Print out each entry below exactly, please.

Data for processing =
* * * * * * *

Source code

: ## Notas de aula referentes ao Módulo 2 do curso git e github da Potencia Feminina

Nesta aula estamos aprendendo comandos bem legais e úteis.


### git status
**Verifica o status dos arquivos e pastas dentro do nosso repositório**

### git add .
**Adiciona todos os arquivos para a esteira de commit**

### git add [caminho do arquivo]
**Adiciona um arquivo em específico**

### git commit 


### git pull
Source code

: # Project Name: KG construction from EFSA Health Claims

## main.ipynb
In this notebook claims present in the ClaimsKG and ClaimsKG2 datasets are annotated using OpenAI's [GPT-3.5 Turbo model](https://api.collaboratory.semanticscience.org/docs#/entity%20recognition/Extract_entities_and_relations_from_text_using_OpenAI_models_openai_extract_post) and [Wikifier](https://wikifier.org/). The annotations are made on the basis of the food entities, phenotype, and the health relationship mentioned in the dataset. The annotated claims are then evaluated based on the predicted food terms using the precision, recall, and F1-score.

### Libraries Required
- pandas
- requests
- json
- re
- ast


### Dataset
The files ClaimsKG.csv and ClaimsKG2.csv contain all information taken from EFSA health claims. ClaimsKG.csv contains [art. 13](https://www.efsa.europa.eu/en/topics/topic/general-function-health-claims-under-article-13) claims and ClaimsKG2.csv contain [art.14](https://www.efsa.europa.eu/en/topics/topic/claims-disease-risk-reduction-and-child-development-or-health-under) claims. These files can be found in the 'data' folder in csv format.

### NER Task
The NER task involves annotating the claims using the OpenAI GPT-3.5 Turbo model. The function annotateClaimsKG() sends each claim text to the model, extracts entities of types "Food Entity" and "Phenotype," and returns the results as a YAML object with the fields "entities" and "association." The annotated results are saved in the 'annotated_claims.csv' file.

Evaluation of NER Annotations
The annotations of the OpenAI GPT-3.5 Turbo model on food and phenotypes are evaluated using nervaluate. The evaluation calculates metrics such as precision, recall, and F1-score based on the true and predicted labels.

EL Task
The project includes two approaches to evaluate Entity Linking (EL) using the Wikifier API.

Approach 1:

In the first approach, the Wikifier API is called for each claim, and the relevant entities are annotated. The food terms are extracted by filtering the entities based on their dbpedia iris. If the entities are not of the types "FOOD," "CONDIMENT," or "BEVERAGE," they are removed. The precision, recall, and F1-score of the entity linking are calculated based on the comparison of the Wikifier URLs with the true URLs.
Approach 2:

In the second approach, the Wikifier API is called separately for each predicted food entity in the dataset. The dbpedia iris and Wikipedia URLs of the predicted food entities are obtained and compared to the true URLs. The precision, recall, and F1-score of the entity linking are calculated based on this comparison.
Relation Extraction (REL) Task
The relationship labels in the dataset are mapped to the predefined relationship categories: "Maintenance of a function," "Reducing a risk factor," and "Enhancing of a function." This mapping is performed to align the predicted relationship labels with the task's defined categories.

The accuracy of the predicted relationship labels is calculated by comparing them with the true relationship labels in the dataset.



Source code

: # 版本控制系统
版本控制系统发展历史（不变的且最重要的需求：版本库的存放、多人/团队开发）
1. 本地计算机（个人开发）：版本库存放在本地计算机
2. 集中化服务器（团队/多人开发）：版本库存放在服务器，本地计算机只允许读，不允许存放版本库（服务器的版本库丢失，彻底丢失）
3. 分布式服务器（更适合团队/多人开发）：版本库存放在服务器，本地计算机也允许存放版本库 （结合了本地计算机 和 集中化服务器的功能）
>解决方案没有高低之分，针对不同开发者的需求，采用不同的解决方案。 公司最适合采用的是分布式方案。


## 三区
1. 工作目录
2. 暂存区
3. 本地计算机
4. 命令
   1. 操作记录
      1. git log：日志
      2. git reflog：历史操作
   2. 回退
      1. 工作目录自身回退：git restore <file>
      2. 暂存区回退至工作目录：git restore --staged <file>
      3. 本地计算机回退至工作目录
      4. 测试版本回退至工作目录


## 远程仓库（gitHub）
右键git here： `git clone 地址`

* * * * * * *

Output =
Source code

: ## Notas de aula referentes ao Módulo 2 do curso git e github da Potencia Feminina

Nesta aula estamos aprendendo comandos bem legais e úteis.


### git status
**Verifica o status dos arquivos e pastas dentro do nosso repositório**

### git add .
**Adiciona todos os arquivos para a esteira de commit**

### git add [caminho do arquivo]
**Adiciona um arquivo em específico**

### git commit 


### git pull
Source code

: # Project Name: KG construction from EFSA Health Claims

## main.ipynb
In this notebook claims present in the ClaimsKG and ClaimsKG2 datasets are annotated using OpenAI's [GPT-3.5 Turbo model](https://api.collaboratory.semanticscience.org/docs#/entity%20recognition/Extract_entities_and_relations_from_text_using_OpenAI_models_openai_extract_post) and [Wikifier](https://wikifier.org/). The annotations are made on the basis of the food entities, phenotype, and the health relationship mentioned in the dataset. The annotated claims are then evaluated based on the predicted food terms using the precision, recall, and F1-score.

### Libraries Required
- pandas
- requests
- json
- re
- ast


### Dataset
The files ClaimsKG.csv and ClaimsKG2.csv contain all information taken from EFSA health claims. ClaimsKG.csv contains [art. 13](https://www.efsa.europa.eu/en/topics/topic/general-function-health-claims-under-article-13) claims and ClaimsKG2.csv contain [art.14](https://www.efsa.europa.eu/en/topics/topic/claims-disease-risk-reduction-and-child-development-or-health-under) claims. These files can be found in the 'data' folder in csv format.

### NER Task
The NER task involves annotating the claims using the OpenAI GPT-3.5 Turbo model. The function annotateClaimsKG() sends each claim text to the model, extracts entities of types "Food Entity" and "Phenotype," and returns the results as a YAML object with the fields "entities" and "association." The annotated results are saved in the 'annotated_claims.csv' file.

Evaluation of NER Annotations
The annotations of the OpenAI GPT-3.5 Turbo model on food and phenotypes are evaluated using nervaluate. The evaluation calculates metrics such as precision, recall, and F1-score based on the true and predicted labels.

EL Task
The project includes two approaches to evaluate Entity Linking (EL) using the Wikifier API.

Approach 1:

In the first approach, the Wikifier API is called for each claim, and the relevant entities are annotated. The food terms are extracted by filtering the entities based on their dbpedia iris. If the entities are not of the types "FOOD," "CONDIMENT," or "BEVERAGE," they are removed. The precision, recall, and F1-score of the entity linking are calculated based on the comparison of the Wikifier URLs with the true URLs.
Approach 2:

In the second approach, the Wikifier API is called separately for each predicted food entity in the dataset. The dbpedia iris and Wikipedia URLs of the predicted food entities are obtained and compared to the true URLs. The precision, recall, and F1-score of the entity linking are calculated based on this comparison.
Relation Extraction (REL) Task
The relationship labels in the dataset are mapped to the predefined relationship categories: "Maintenance of a function," "Reducing a risk factor," and "Enhancing of a function." This mapping is performed to align the predicted relationship labels with the task's defined categories.

The accuracy of the predicted relationship labels is calculated by comparing them with the true relationship labels in the dataset.



Source code

: # 版本控制系统
版本控制系统发展历史（不变的且最重要的需求：版本库的存放、多人/团队开发）
1. 本地计算机（个人开发）：版本库存放在本地计算机
2. 集中化服务器（团队/多人开发）：版本库存放在服务器，本地计算机只允许读，不允许存放版本库（服务器的版本库丢失，彻底丢失）
3. 分布式服务器（更适合团队/多人开发）：版本库存放在服务器，本地计算机也允许存放版本库 （结合了本地计算机 和 集中化服务器的功能）
>解决方案没有高低之分，针对不同开发者的需求，采用不同的解决方案。 公司最适合采用的是分布式方案。


## 三区
1. 工作目录
2. 暂存区
3. 本地计算机
4. 命令
   1. 操作记录
      1. git log：日志
      2. git reflog：历史操作
   2. 回退
      1. 工作目录自身回退：git restore <file>
      2. 暂存区回退至工作目录：git restore --staged <file>
      3. 本地计算机回退至工作目录
      4. 测试版本回退至工作目录


## 远程仓库（gitHub）
右键git here： `git clone 地址`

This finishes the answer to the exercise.